Nada se opone, desde luego, a la clásica visión de la historia como maestra de la vida, en el sentido de que el conocimiento de las atrocidades del pasado ayude a prevenir su repetición. El reconocimiento debido a las víctimas de esas atrocidades y el castigo de sus culpables no es competencia del historiador (aunque no podría realizarse sin su trabajo de investigación y documentación) pero constituye, hasta donde es posible, una obligación pública de toda democracia de derecho. Sin embargo, lo que resulta funesto es convertir la acción política en un ajuste de cuentas con las injusticias del pasado, como podemos hoy comprobar viendo adónde están conduciendo a Vladímir Putin los intentos de restaurar el glorioso pasado de la Unión Soviética.
Y es que ese ajuste es humanamente irrealizable (su escala es claramente teológica: la máquina del tiempo es un artefacto de factura divina, como el juicio final) y, por lo tanto, quien promete desenredar las madejas de la historia y separar a los justos de los pecadores promete lo imposible y engaña a sus seguidores. Una de las secciones de la colección reordenada del Museo Reina Sofía de Madrid se ampara en esta pregunta: “¿Se puede rebobinar la historia?”. Es como preguntar si es posible evitar que haya pasado lo que efectivamente pasó, cuando está claro que lo propio —y a menudo lo trágico— de la historia humana es su carácter irreversible, mientras que su rebobinado, igual que la resurrección de los muertos, no es materia de la historia sino de la religión. Quienes formulan la pregunta no solo quieren mirar lo mismo con otros ojos: aspiran a construir un relato visual —no confundir con la Historiografía del Arte, que es un trabajo mucho más largo y tedioso sobre los hechos artísticos— que dé la razón a la ideología política que ya tenían antes de iniciar la reescritura de su propia historia, descargando su santa indignación contra los hechos que la cuestionan y sustituyendo la experiencia artística de los espectadores por la confirmación de sus prejuicios.

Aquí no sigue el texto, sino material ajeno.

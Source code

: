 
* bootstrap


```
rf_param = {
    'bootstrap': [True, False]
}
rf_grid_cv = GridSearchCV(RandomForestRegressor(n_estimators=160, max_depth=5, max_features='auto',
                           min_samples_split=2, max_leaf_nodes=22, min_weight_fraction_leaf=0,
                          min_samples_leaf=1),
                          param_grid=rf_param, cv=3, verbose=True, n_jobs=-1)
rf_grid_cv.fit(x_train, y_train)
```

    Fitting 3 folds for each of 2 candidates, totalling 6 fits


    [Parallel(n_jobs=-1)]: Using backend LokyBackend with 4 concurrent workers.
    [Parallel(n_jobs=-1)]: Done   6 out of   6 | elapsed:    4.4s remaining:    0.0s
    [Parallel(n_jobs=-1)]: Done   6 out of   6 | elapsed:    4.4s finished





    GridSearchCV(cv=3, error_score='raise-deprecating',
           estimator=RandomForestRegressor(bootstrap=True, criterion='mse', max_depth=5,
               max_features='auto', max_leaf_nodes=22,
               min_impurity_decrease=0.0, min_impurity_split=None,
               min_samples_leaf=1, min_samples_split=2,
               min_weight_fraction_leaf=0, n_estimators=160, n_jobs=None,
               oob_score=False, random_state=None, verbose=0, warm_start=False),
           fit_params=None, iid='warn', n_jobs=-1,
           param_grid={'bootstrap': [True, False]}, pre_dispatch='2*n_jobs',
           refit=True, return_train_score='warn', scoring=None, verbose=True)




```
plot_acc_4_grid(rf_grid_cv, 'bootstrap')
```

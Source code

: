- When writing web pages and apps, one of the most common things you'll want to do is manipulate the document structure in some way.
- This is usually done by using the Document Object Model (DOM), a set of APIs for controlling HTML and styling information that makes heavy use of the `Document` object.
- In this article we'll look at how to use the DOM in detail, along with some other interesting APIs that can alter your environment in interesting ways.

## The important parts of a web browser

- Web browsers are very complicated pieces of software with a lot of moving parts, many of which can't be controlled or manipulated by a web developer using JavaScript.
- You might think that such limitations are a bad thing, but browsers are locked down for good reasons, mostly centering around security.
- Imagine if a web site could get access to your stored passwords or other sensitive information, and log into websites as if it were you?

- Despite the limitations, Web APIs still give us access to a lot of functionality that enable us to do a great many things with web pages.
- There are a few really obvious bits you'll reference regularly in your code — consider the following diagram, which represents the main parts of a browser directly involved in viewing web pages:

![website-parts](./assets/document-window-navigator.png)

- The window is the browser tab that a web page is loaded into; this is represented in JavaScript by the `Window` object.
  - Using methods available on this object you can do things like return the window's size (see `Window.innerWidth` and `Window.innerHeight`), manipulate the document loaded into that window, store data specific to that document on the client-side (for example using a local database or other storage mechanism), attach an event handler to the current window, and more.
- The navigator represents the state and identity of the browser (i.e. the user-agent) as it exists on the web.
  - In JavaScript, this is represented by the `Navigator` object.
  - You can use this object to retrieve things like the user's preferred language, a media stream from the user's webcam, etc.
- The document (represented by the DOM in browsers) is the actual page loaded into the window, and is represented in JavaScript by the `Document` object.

Este tipo de operaciones, más que llevar a cabo un acto de justicia, tienden a desatar lo que Nietzsche llamaba “la furia insensata del resentimiento” y, como ya nos enseñaron los trágicos griegos de la antigüedad, el ansia de venganza por las afrentas sufridas en el pasado es tan insaciable que no se puede acabar con ella compensando los crímenes anteriores con otros de signo contrario en el presente, pues a estos les seguirán inevitablemente otros posteriores para intentar cuadrar las cuentas. Únicamente el Derecho, impersonal por definición, deja de considerar las faltas como un enfrentamiento entre particulares que buscan resarcimiento y las juzga como un daño producido a toda la colectividad al infringir la ley, que a todos ampara por igual, y que es la verdadera víctima que debe ser restaurada y honrada. El futuro sólo se alumbra con la política de las luces, no con la de las sombras.